In yet another embodiment, the priority may also be determined based on a distance between the at least one device and a base station.
In an embodiment, the at least one device may include at least one of an enhanced mobile broadband (eMBB) device, a massive machine type communication (mMTC) device, and an ultra-reliable and low-latency communication (URLLC) device.
According to an embodiment of the present disclosure, there is provided a resource allocation apparatus in a non-orthogonal multiple access system including: an allocation unit configured to determine a priority of at least one device and allocate power and channels; and a Q-learning unit configured to learn a sum-rate (data rate) according to the channel allocation using Q-Learning, and determine a channel allocation policy so that the sum-rate is greater than or equal to a predetermined value based on the learned content.
In another embodiment, the Q-learning unit may calculate a difference between a Q*-value calculated by a target DNN and a Q-value calculated by a policy DNN using a categorical cross-entropy loss function, and updates the policy DNN using an Adam optimizer.
In yet another embodiment, the Q-learning unit may set a channel-to-noise ratio of the device as a state, a channel allocation as an action, and a sum-rate for the channel as a reward, respectively, with respect to the state, the action, and the reward of the Q-learning, allocate a channel using a deep neural network (DNN) based on a current state, and determine a channel allocation policy by acquiring the sum-rate for the channel and next state information.
According to an embodiment of the present disclosure, there is provided a computer program, stored in a machine-readable non-transitory recording medium, comprising instructions implemented to perform the method of any one of claims 1 to 8, by means of a computer device.
Specific matters for achieving the above objects will be apparent with reference to embodiments to be described below in detail together with the accompanying drawings.
However, the present disclosure is not limited to embodiments to be disclosed below, but may be configured in various different forms, and will be provided to make the disclosure of the present disclosure complete and fully notify the scope of the present disclosure to persons with ordinary skill in the art to which the inventions pertain (hereinafter, “those skilled in the art”).
According to the embodiment of the present disclosure, it is possible to obtain an optimal resource allocation method with a large sum-rate by allocating channels using Q-learning.
In addition, according to the embodiment of the present disclosure, the Q-learning model increases resource allocation efficiency while performing unsupervised iterative learning by using a DNN.
The effects of the present disclosure are not limited to the above-described effects, and it will be understood that provisional effects toe expected by technical features of the present disclosure will be apparent from the following description.
The patent or application file contains at least one drawing executed in color.

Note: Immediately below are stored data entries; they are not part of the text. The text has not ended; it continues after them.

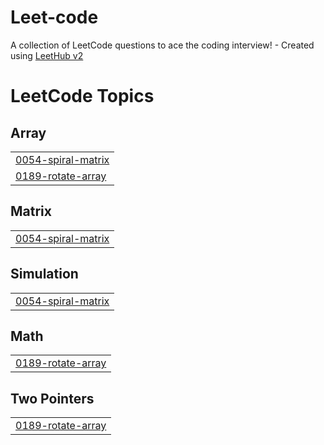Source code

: # Leet-code
A collection of LeetCode questions to ace the coding interview! - Created using [LeetHub v2](https://github.com/arunbhardwaj/LeetHub-2.0)

<!---LeetCode Topics Start-->
# LeetCode Topics
## Array
|  |
| ------- |
| [0054-spiral-matrix](https://github.com/akshatjoshi21/Leet-code/tree/master/0054-spiral-matrix) |
| [0189-rotate-array](https://github.com/akshatjoshi21/Leet-code/tree/master/0189-rotate-array) |
## Matrix
|  |
| ------- |
| [0054-spiral-matrix](https://github.com/akshatjoshi21/Leet-code/tree/master/0054-spiral-matrix) |
## Simulation
|  |
| ------- |
| [0054-spiral-matrix](https://github.com/akshatjoshi21/Leet-code/tree/master/0054-spiral-matrix) |
## Math
|  |
| ------- |
| [0189-rotate-array](https://github.com/akshatjoshi21/Leet-code/tree/master/0189-rotate-array) |
## Two Pointers
|  |
| ------- |
| [0189-rotate-array](https://github.com/akshatjoshi21/Leet-code/tree/master/0189-rotate-array) |
<!---LeetCode Topics End-->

Copies of this patent or patent application publication with color drawing(s) will be provided by the Office upon request and payment of the necessary fee.

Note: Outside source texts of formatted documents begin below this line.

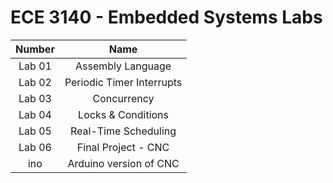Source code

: # ECE 3140 - Embedded Systems Labs

| Number |            Name           |
|:------:|:-------------------------:|
| Lab 01 |     Assembly Language     |
| Lab 02 | Periodic Timer Interrupts |
| Lab 03 |        Concurrency        |
| Lab 04 |    Locks & Conditions     |
| Lab 05 |    Real-Time Scheduling   |
| Lab 06 |    Final Project - CNC    | https://www.youtube.com/watch?v=Z8gxHZzyqMM  
|   ino  |   Arduino version of CNC  | https://www.youtube.com/shorts/0SlnbboaLS8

The above and other aspects, features and other advantages of the present invention will be more clearly understood from the following detailed description taken in conjunction with the accompanying drawings, in which:
The present disclosure may have various modifications and various embodiments and specific embodiments will be illustrated in the drawings and described in detail.
Various features of the invention disclosed in the appended claims will be better understood in consideration of the drawings and the detailed description. Apparatuses, methods, manufacturing methods and various embodiments disclosed in the specification will be provided for illustrative purposes. The disclosed structural and functional features are intended to allow those skilled in the art to be specifically implemented in various embodiments, but are not intended to limit the scope of the invention. The disclosed terms and sentences are intended to be easily explained to the various features of the disclosed invention, but are not intended to limit the scope of the invention.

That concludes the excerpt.